Archive for 8 March 2009

Searching for Answers to Life’s Persistent Questions

I recently mentioned LaserSearch, an engine for user-guided web search. Now comes the news that Steve Wolfram, among other things the inventor of Mathematica and author of A New Kind of Science (NKS), has also devised something new: a computation-driven semantically-aware knowledge search engine called Wolfram Alpha. (Was Alpha Wolfram taken?)

Here is Wolfram’s description of his approach:

… what about all the actual knowledge that we as humans have accumulated?

A lot of it is now on the web—in billions of pages of text. And with search engines, we can very efficiently search for specific terms and phrases in that text.

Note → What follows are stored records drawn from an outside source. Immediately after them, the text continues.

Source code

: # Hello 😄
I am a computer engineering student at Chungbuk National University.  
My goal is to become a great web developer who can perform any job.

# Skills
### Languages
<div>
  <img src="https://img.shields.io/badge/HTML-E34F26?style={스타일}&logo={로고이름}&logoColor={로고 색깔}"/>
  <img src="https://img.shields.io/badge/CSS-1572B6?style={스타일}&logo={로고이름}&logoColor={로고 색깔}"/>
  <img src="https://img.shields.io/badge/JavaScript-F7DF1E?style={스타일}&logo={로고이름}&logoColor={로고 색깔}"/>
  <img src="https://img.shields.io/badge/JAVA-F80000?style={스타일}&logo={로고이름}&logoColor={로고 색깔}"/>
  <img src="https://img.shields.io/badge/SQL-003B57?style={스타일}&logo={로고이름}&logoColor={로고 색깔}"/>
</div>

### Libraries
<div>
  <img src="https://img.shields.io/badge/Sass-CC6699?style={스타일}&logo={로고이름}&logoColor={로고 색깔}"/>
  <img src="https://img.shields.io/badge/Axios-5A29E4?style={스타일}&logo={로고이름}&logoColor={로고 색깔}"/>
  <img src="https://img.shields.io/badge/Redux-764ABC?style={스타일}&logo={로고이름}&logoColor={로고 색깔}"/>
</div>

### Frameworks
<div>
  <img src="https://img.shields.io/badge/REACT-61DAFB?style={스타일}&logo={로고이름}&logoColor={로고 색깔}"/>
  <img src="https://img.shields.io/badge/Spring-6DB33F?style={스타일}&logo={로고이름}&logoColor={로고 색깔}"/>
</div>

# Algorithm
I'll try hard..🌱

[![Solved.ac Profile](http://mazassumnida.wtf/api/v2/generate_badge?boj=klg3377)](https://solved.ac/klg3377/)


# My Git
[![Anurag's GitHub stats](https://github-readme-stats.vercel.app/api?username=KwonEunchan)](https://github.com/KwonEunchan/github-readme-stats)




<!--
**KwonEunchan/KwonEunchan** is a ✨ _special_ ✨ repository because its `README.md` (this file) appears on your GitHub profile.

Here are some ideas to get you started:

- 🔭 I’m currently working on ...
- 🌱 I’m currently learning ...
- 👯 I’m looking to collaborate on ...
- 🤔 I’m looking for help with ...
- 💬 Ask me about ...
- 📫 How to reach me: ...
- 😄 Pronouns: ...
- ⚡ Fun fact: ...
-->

But we can’t compute from that. And in effect, we can only answer questions that have been literally asked before. We can look things up, but we can’t figure anything new out.

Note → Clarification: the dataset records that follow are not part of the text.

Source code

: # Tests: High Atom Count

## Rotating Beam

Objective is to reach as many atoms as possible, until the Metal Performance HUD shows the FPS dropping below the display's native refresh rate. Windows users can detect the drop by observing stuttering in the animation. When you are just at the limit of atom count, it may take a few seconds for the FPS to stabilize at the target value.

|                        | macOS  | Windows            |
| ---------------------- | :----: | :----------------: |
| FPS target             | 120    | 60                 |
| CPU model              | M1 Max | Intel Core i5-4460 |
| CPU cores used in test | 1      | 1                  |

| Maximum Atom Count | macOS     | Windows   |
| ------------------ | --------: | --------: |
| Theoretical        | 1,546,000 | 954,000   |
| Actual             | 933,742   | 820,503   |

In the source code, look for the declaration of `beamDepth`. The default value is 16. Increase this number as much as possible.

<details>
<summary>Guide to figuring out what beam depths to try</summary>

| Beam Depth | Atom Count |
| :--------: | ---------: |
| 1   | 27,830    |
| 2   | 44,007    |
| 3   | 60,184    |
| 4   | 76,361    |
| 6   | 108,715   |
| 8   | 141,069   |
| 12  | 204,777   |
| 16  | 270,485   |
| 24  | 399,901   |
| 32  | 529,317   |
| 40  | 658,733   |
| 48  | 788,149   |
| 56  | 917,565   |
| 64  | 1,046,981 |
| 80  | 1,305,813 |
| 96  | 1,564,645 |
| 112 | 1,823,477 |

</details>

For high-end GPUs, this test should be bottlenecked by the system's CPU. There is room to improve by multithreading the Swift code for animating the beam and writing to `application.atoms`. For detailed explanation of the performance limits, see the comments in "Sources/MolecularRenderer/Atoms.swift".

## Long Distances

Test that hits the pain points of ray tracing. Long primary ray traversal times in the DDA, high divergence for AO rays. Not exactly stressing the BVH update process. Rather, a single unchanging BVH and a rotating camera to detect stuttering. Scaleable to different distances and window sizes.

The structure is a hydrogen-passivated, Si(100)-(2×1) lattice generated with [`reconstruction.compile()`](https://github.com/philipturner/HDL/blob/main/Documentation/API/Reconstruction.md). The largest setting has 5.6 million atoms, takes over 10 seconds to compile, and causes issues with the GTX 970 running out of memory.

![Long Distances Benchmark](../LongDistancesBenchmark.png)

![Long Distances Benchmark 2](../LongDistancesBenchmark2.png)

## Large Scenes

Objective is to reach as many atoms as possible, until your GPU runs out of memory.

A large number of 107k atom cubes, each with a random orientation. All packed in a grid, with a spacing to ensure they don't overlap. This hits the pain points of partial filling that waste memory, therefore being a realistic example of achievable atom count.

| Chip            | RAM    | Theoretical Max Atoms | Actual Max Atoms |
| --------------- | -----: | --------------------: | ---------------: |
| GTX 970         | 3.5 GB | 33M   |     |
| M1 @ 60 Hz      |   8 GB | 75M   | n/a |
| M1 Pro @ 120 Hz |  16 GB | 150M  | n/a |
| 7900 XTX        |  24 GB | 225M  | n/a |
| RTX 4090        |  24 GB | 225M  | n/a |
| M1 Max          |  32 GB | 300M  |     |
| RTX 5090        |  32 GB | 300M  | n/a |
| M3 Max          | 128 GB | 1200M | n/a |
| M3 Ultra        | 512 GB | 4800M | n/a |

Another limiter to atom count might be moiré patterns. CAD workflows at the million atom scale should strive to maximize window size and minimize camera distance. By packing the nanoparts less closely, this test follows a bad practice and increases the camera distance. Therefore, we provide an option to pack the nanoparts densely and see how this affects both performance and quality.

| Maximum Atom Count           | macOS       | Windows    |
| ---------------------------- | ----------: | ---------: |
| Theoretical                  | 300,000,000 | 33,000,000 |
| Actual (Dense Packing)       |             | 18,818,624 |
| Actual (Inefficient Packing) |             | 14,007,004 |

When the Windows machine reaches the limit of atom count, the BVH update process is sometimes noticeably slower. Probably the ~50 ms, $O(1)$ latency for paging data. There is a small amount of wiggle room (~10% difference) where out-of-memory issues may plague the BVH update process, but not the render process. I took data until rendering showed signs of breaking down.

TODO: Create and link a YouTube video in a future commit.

So how can we deal with that? Well, some people have thought the way forward must be to somehow automatically understand the natural language that exists on the web. Perhaps getting the web semantically tagged to make that easier.

But armed with Mathematica and NKS I realized there’s another way: explicitly implement methods and models, as algorithms, and explicitly curate all data so that it is immediately computable.

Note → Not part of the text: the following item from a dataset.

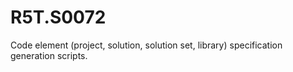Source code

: # R5T.S0072
Code element (project, solution, solution set, library) specification generation scripts.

It’s not easy to do this. Every different kind of method and model—and data—has its own special features and character. But with a mixture of Mathematica and NKS automation, and a lot of human experts, I’m happy to say that we’ve gotten a very long way.

As with everything Wolfram touches, there is much that intrigues. Let’s suppose that Wolfram Alpha can answer a question of the following form: in which US counties did the Libertarian Party get more than 1% of the vote in the 2008 election cycle? If so, can it also compute for you the covariance of the Libertarian party’s electoral success (so to speak) with the prevalence of advanced degrees? And if it can do that, can it automatically estimate Libertarian votes in 2012 based on country demographic forecasts? Etc.

Taking the above process to its limit, can Wolfram Alpha – say, sometime in the distant future – become an all-purpose web-based Analytics engine?